#### [Exercise]
Search the records below for "documentation"; copy each line that has it.

Data records section start

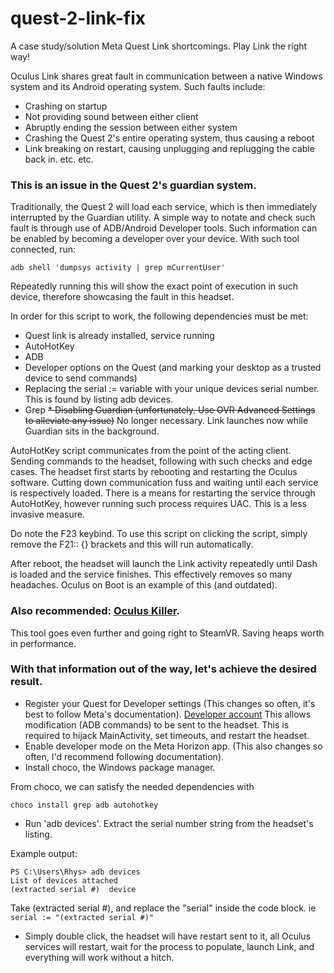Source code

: ﻿# quest-2-link-fix

A case study/solution Meta Quest Link shortcomings. Play Link the right way!

Oculus Link shares great fault in communication between a native Windows system and its Android operating system. Such faults include:

* Crashing on startup
* Not providing sound between either client
* Abruptly ending the session between either system
* Crashing the Quest 2's entire operating system, thus causing a reboot
* Link breaking on restart, causing unplugging and replugging the cable back in.
etc. etc.

### This is an issue in the Quest 2's guardian system.

Traditionally, the Quest 2 will load each service, which is then immediately interrupted by the Guardian utility. A simple way to notate and check such fault is through use of ADB/Android Developer tools. Such information can be enabled by becoming a developer over your device. With such tool connected, run:

```adb shell 'dumpsys activity | grep mCurrentUser'```

Repeatedly running this will show the exact point of execution in such device, therefore showcasing the fault in this headset.

In order for this script to work, the following dependencies must be met:
* Quest link is already installed, service running
* AutoHotKey
* ADB
* Developer options on the Quest (and marking your desktop as a trusted device to send commands)
* Replacing the serial := variable with your unique devices serial number. This is found by listing adb devices.
* Grep
~~* Disabling Guardian (unfortunately. Use OVR Advanced Settings to alleviate any issue)~~ No longer necessary. Link launches now while Guardian sits in the background.

AutoHotKey script communicates from the point of the acting client. Sending commands to the headset, following with such checks and edge cases. The headset first starts by rebooting and restarting the Oculus software. Cutting down communication fuss and waiting until each service is respectively loaded. There is a means for restarting the service through AutoHotKey, however running such process requires UAC. This is a less invasive measure.

Do note the F23 keybind. To use this script on clicking the script, simply remove the F21:: {} brackets and this will run automatically.

After reboot, the headset will launch the Link activity repeatedly until Dash is loaded and the service finishes. This effectively removes so many headaches. Oculus on Boot is an example of this (and outdated).

### Also recommended: [Oculus Killer](https://github.com/LibreQuest/OculusKiller).
This tool goes even further and going right to SteamVR. Saving heaps worth in performance.


### With that information out of the way, let's achieve the desired result.
- Register your Quest for Developer settings (This changes so often, it's best to follow Meta's documentation). [Developer account](https://developer.oculus.com/sign-up/)
This allows modification (ADB commands) to be sent to the headset. This is required to hijack MainActivity, set timeouts, and restart the headset.
- Enable developer mode on the Meta Horizon app. (This also changes so often, I'd recommend following documentation).
- Install choco, the Windows package manager.

From choco, we can satisfy the needed dependencies with
```
choco install grep adb autohotkey
```

- Run 'adb devices'. Extract the serial number string from the headset's listing.

Example output:
```
PS C:\Users\Rhys> adb devices
List of devices attached
(extracted serial #)  device
```
Take (extracted serial #), and replace the "serial" inside the code block. ie
```serial := "(extracted serial #)" ```
- Simply double click, the headset will have restart sent to it, all Oculus services will restart, wait for the process to populate, launch Link, and everything will work without a hitch.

Data records section end

#### [Result for this task]
- Register your Quest for Developer settings (This changes so often, it's best to follow Meta's documentation). [Developer account](https://developer.oculus.com/sign-up/)
- Enable developer mode on the Meta Horizon app. (This also changes so often, I'd recommend following documentation).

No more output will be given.